Take a moment to think about the average job. Does it really enable a person to be creative? Your answer might be “maybe” or “sort of”, but the reality is that a lot of jobs just stifle people’s creativity. There isn’t a whole lot of room to do things differently. Business is usually “by the book”.

The paradox is that if you always do things by the book, you are easily replaced. If your boss can teach someone else to do what you are already doing, you are, unfortunately, disposable. If you work hard, do more than is expected of you, find more efficient ways of doing things, find ways to reduce overhead and develop your leadership skills, you may be seen as a “wild card”, but you will become indispensible to the company. You might get into more trouble, but they will see the value in what you are doing.

However, the company isn’t usually where the biggest opportunities are. As scary and unusual as this may sound, owning your own business is where you will find greater opportunities. Your only upper limit is the number of people you can serve.

The Potential of Creative Work

The reason creativity is so highly valued is because it allows people to develop multiple channels of passive income. They don’t have to be limited to any single medium, and if they’ve gone through the process of creating a successful business once, chances are they can duplicate that feat again.

Passive income may not come easily, but even just a few hundred dollars of residual income on a monthly basis is hugely beneficial. If you develop a product and put it out into the world, it might make you a little, and it might make you a lot. The wonderful part about this is that you don’t ever have to stop at one product. You can keep creating!

Take a moment to consider these questions.

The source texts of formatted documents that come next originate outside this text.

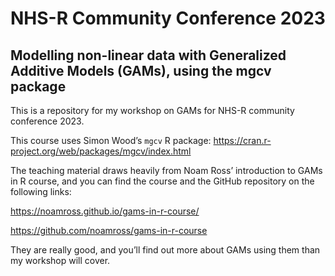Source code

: 
<!-- README.md is generated from README.Rmd. Please edit that file -->

# NHS-R Community Conference 2023

## Modelling non-linear data with Generalized Additive Models (GAMs), using the mgcv package

<!-- badges: start -->
<!-- badges: end -->

This is a repository for my workshop on GAMs for NHS-R community
conference 2023.

This course uses Simon Wood’s `mgcv` R package:
<https://cran.r-project.org/web/packages/mgcv/index.html>

The teaching material draws heavily from Noam Ross’ introduction to GAMs
in R course, and you can find the course and the GitHub repository on
the following links:

<https://noamross.github.io/gams-in-r-course/>

<https://github.com/noamross/gams-in-r-course>

They are really good, and you’ll find out more about GAMs using them
than my workshop will cover.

Do you know any wealthy authors? Sure you do. There are some that have sold hundreds of millions of books.

Do you know any wealth painters? The starving artist may be an archetype for a reason, but there are plenty of paintings that have sold for millions of dollars.

How about blogging? Of course there are wealthy bloggers! Some online writers make five figures every month!

There couldn’t possibly be any rich musicians out there, right? Oh wait, of course there are!

In virtually every creative field, there are examples of people who have become wealthy. You may argue that they are the “lucky few”, but you have to begin thinking in terms of value. Does creative work give you the chance to create more value, or less value than your job currently allows you to?

Of course you can add value to people at your job. In fact, that’s probably a pretty good place to start. However, when will you ever be given the opportunity to make even just a few hundred dollars extra on the side. It’s pretty rare.

With creative work, you at least have the chance, even if you think it’s remote.

Having said that, becoming successful in any endeavor is going to require tenacity, consistency and hard work anyway. The overwhelming majority (if not all) successful people didn’t make it overnight.

So, what’s stopping you from creating?